Instructions to follow: Would you copy each line of the records that includes the word "Screenshot"?

[Collected data]
'''

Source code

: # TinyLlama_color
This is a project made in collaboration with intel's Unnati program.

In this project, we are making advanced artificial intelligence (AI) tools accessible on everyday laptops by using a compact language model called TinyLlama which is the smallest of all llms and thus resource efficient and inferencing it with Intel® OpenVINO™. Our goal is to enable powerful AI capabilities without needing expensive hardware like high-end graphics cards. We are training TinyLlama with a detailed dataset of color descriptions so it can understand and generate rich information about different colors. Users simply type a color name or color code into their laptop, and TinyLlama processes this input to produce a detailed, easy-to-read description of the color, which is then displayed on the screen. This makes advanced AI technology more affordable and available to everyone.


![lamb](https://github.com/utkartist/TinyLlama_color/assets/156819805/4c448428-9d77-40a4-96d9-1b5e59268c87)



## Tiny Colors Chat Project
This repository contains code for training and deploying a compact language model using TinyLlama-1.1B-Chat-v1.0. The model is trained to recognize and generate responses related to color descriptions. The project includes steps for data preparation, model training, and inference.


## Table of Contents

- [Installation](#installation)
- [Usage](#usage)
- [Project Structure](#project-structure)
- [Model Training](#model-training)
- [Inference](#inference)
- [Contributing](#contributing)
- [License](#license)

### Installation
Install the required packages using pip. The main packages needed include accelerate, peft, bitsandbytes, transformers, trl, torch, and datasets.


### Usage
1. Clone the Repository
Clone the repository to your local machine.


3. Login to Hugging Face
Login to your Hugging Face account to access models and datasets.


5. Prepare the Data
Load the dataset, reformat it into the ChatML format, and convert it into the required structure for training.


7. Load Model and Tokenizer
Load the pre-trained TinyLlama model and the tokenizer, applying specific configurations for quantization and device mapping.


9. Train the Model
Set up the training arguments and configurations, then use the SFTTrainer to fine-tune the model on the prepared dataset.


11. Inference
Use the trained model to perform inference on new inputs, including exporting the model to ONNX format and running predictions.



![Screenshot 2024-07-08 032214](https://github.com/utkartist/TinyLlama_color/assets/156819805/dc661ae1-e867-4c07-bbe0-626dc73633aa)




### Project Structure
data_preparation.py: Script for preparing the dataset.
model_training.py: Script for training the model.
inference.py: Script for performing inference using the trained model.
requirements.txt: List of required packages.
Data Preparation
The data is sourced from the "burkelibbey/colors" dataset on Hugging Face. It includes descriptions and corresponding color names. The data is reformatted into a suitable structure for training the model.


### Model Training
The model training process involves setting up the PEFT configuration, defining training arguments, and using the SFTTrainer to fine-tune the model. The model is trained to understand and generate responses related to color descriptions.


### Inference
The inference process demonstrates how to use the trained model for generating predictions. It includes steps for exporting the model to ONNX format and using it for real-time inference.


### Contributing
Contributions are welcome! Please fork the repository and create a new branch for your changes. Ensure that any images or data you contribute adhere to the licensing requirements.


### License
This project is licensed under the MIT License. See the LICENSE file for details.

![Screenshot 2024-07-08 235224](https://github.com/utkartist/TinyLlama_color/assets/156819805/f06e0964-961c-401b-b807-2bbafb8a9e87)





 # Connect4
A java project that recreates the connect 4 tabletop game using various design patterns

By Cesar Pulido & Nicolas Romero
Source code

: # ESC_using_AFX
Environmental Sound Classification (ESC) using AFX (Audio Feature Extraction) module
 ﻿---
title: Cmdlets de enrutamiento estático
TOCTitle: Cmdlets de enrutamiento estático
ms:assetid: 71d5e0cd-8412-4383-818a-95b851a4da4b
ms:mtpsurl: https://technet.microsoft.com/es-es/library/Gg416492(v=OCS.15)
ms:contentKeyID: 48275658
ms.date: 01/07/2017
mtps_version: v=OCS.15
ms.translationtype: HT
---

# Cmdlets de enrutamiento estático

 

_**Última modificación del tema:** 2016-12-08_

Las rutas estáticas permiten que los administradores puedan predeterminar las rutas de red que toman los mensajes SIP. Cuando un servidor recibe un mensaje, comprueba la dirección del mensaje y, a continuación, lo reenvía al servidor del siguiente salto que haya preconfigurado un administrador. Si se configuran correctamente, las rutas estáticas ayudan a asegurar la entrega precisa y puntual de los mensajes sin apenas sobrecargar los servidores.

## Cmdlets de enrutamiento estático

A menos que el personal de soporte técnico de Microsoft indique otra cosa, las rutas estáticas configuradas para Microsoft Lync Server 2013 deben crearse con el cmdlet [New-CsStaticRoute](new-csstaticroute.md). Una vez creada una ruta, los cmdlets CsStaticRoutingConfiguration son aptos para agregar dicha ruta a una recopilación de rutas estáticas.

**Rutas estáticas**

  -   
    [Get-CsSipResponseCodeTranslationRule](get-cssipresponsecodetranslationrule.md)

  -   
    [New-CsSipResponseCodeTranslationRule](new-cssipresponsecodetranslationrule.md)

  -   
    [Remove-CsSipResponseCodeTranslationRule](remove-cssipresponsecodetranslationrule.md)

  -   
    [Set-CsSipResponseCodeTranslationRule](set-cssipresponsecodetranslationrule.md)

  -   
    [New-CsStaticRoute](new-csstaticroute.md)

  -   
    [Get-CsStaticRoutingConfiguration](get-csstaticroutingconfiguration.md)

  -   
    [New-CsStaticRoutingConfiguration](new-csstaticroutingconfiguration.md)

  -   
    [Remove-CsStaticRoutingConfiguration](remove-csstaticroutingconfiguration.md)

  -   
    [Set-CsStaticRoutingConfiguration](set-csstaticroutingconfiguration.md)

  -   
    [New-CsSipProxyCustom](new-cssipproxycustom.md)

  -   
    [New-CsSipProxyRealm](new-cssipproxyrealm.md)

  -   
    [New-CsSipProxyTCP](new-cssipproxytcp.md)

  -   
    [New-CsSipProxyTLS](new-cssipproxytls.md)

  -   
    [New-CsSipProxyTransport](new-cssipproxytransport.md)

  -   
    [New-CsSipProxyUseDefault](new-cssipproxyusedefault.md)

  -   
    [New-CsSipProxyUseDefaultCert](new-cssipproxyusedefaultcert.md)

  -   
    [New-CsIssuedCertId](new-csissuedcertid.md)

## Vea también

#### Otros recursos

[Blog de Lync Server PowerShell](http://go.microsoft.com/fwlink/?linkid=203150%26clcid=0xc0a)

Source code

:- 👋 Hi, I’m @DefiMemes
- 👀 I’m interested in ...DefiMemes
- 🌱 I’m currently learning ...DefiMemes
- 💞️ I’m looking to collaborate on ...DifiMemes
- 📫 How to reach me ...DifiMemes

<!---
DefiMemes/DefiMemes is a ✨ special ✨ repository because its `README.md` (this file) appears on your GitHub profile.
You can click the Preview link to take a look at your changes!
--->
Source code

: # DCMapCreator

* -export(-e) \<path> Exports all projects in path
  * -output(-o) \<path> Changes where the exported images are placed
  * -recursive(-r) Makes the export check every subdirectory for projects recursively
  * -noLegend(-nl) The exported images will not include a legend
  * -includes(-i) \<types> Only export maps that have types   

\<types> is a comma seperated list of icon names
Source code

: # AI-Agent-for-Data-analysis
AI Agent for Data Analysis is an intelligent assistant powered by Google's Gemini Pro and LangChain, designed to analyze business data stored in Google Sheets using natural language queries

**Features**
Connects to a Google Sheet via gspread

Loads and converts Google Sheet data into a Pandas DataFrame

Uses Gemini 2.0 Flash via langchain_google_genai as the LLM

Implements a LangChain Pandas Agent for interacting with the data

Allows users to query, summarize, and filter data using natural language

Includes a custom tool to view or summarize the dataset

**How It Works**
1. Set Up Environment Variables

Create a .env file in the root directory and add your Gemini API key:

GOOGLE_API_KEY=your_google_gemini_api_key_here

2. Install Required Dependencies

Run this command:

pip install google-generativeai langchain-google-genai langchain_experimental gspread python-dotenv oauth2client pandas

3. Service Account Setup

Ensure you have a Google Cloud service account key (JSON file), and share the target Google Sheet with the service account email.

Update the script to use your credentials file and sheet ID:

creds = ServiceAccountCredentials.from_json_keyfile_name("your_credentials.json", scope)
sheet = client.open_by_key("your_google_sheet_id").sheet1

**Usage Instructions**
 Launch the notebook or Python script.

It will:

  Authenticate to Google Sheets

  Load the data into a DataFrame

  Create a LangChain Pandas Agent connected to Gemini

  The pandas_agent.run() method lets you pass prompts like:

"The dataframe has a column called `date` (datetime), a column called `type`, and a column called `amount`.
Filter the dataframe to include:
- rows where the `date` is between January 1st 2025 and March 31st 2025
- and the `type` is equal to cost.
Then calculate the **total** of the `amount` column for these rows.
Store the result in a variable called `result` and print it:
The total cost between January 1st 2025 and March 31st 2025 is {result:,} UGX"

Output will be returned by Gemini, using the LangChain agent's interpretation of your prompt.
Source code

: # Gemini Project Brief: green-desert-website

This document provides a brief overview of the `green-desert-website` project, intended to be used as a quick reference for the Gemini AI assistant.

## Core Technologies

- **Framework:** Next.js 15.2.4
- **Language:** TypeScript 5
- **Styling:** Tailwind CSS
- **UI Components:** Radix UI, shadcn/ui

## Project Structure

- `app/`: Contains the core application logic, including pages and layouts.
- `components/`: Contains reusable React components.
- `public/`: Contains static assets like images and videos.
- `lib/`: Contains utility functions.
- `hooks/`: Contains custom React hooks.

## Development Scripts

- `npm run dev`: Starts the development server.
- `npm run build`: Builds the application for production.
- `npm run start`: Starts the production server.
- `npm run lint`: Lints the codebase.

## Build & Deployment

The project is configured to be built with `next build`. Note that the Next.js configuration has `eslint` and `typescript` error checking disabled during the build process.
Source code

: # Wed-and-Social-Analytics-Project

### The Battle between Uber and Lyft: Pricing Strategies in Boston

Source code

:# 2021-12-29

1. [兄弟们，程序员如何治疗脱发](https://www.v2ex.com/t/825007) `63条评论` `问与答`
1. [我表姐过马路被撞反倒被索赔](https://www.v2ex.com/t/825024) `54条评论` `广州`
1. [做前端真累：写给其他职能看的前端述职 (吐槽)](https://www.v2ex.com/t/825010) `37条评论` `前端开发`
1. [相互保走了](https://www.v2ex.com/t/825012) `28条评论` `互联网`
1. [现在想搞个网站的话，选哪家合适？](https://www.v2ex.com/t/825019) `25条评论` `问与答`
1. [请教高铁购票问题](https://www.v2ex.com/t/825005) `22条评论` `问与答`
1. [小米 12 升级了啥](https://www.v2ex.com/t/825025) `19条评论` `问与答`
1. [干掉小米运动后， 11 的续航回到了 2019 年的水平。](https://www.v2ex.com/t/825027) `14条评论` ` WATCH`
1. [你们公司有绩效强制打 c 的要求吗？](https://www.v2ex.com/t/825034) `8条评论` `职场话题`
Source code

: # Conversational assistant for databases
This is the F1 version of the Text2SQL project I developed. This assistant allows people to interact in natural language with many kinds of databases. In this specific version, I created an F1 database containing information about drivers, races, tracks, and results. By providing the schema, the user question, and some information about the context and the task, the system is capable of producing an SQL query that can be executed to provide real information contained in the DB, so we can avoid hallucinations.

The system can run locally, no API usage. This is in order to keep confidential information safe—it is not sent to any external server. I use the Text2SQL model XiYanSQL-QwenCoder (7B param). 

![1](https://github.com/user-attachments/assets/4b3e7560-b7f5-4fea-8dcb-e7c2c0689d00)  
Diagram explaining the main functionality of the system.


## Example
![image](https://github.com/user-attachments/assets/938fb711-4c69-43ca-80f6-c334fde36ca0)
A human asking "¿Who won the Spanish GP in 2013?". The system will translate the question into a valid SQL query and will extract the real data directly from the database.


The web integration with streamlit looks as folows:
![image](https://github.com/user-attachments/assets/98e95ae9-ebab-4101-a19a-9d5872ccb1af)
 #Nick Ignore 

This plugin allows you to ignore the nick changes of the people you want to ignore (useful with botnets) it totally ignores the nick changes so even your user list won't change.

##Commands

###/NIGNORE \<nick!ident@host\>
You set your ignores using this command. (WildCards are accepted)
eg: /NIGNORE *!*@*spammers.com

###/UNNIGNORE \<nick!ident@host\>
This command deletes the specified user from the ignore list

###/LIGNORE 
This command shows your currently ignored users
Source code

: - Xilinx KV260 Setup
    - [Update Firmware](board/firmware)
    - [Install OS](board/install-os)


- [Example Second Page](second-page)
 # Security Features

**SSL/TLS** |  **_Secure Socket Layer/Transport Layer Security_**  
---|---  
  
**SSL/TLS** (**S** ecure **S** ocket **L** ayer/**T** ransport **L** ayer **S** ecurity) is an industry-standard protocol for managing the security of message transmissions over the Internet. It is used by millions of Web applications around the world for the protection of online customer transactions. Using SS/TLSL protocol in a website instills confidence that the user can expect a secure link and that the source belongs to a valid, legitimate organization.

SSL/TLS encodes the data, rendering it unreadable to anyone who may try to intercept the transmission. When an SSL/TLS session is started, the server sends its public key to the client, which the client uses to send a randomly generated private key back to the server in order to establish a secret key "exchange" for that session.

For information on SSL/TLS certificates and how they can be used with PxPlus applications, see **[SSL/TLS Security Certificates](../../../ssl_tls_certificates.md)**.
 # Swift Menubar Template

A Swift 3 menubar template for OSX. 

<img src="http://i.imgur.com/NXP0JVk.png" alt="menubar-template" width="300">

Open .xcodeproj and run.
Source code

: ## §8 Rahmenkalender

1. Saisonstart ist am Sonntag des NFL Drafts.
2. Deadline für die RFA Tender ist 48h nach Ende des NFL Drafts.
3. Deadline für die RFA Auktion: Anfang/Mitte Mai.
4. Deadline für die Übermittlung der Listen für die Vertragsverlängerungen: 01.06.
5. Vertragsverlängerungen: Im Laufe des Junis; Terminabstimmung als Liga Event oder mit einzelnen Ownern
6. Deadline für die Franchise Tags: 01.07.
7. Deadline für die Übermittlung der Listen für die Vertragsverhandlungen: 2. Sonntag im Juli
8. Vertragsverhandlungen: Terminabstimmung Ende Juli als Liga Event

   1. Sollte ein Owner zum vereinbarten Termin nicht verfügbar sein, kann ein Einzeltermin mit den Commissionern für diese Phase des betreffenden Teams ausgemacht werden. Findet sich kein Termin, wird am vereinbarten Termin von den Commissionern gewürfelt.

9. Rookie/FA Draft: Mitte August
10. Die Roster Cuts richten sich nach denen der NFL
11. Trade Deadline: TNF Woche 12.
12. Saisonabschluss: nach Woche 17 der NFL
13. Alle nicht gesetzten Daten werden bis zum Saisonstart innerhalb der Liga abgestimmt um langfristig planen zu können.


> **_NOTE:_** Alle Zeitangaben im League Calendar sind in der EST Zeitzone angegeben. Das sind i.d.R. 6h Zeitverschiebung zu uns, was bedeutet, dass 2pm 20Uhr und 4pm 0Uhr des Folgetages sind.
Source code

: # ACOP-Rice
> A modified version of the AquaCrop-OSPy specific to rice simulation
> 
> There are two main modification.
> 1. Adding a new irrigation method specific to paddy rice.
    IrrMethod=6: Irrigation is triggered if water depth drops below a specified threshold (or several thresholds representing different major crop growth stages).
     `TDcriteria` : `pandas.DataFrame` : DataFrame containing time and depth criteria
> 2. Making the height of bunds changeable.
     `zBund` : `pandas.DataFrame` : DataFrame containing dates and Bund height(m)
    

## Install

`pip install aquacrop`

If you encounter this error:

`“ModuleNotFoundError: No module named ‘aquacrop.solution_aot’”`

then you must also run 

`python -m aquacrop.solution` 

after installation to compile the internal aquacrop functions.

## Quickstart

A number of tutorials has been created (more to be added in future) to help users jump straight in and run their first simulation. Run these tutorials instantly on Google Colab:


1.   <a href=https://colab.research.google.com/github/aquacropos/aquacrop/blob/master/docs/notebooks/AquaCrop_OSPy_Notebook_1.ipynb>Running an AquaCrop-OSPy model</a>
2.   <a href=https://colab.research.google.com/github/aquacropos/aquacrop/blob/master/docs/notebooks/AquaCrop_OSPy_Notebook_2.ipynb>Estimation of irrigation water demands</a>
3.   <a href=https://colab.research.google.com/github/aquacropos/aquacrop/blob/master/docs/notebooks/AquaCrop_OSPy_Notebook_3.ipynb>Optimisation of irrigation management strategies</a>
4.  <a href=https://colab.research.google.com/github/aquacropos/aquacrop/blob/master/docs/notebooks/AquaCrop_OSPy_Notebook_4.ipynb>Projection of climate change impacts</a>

'''

Solution for this task:
![Screenshot 2024-07-08 032214](https://github.com/utkartist/TinyLlama_color/assets/156819805/dc661ae1-e867-4c07-bbe0-626dc73633aa)
![Screenshot 2024-07-08 235224](https://github.com/utkartist/TinyLlama_color/assets/156819805/f06e0964-961c-401b-b807-2bbafb8a9e87)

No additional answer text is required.